▶ _Exercise details_: Find the string "memory" in the data, and copy out each line that has it.

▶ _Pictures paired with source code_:
————————

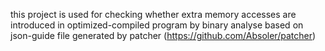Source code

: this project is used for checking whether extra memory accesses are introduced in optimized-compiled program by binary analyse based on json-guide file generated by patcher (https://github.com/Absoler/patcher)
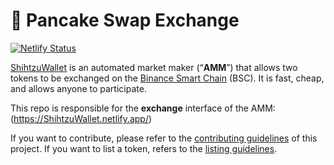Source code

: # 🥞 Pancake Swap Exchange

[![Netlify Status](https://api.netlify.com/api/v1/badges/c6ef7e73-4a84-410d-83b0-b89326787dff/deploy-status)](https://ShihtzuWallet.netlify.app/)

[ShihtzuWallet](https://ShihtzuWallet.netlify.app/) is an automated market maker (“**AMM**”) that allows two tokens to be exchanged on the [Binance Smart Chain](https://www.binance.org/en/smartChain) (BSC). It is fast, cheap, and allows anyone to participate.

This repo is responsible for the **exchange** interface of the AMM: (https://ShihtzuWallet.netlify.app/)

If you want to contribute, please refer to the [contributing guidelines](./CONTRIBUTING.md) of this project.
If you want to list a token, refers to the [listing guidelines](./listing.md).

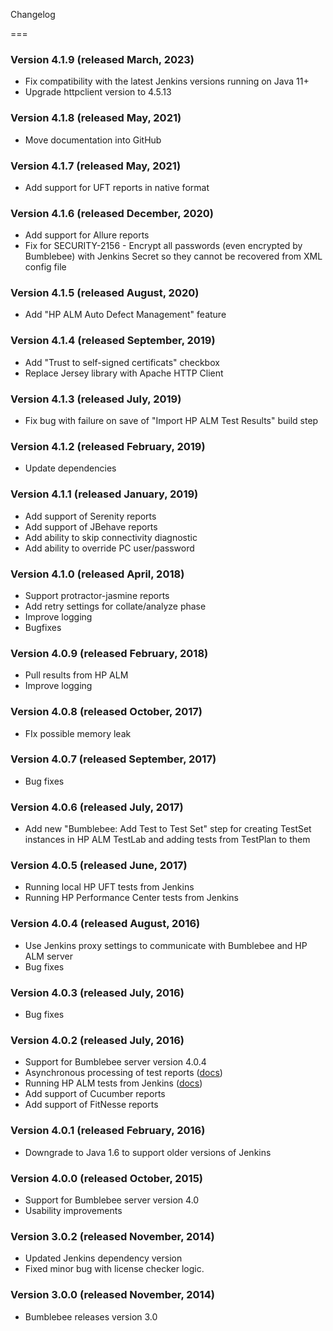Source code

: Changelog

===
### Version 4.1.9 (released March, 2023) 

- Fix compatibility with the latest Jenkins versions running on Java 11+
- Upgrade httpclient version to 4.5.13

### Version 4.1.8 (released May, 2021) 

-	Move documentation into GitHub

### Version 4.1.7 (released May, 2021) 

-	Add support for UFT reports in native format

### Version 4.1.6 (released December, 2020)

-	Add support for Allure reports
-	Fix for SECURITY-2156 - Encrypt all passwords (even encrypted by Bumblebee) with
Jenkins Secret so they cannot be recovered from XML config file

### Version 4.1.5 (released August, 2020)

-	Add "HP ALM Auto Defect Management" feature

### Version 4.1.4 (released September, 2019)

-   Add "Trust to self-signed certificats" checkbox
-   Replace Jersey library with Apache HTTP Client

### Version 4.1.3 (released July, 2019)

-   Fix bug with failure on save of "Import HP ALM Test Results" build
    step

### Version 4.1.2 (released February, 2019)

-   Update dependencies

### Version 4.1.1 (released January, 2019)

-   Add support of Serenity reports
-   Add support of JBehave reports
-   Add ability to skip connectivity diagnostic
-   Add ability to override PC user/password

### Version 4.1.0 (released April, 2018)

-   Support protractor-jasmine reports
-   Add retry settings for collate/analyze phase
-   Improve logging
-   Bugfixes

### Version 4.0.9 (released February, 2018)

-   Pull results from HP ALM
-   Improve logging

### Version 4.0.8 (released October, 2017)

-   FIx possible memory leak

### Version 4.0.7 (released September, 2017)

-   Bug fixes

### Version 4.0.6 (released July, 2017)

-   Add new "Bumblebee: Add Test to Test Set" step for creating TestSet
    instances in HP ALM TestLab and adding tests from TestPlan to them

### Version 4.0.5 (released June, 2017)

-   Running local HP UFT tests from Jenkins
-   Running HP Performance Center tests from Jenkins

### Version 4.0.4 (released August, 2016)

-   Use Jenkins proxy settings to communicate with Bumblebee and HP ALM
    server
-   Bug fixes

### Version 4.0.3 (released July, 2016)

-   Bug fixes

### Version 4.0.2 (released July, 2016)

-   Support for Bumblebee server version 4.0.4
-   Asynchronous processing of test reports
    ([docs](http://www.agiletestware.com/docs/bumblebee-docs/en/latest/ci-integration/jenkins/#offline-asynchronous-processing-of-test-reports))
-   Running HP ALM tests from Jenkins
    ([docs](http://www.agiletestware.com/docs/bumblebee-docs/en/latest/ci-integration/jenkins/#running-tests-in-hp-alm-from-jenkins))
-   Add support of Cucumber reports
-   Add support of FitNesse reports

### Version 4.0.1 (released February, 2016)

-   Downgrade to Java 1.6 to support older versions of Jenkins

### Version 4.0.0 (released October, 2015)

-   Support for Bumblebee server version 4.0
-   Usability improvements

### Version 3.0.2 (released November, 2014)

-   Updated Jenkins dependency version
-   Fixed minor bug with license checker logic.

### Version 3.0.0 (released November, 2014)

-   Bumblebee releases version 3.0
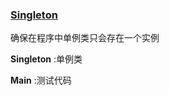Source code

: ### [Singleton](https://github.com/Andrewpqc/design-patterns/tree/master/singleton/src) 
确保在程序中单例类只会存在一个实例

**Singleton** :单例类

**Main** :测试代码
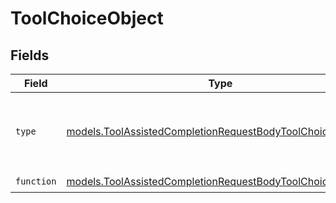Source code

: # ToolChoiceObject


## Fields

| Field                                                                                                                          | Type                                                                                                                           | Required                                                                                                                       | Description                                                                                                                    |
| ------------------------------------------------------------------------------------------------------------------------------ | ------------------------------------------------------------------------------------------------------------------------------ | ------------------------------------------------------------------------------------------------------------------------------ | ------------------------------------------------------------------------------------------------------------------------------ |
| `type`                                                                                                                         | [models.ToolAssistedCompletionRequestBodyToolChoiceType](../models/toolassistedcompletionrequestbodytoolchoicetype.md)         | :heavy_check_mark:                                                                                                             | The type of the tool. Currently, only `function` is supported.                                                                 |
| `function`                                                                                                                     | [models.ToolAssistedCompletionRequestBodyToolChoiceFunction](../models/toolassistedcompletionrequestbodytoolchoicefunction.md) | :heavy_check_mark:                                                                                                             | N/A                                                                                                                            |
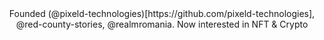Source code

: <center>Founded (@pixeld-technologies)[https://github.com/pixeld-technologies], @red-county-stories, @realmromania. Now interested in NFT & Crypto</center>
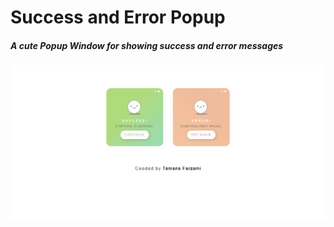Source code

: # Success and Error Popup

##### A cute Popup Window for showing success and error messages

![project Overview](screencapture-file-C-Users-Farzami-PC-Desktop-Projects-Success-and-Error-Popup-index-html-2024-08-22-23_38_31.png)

————————

▶ _Answer box_:
: this project is used for checking whether extra memory accesses are introduced in optimized-compiled program by binary analyse based on json-guide file generated by patcher (https://github.com/Absoler/patcher)
-   FIx possible memory leak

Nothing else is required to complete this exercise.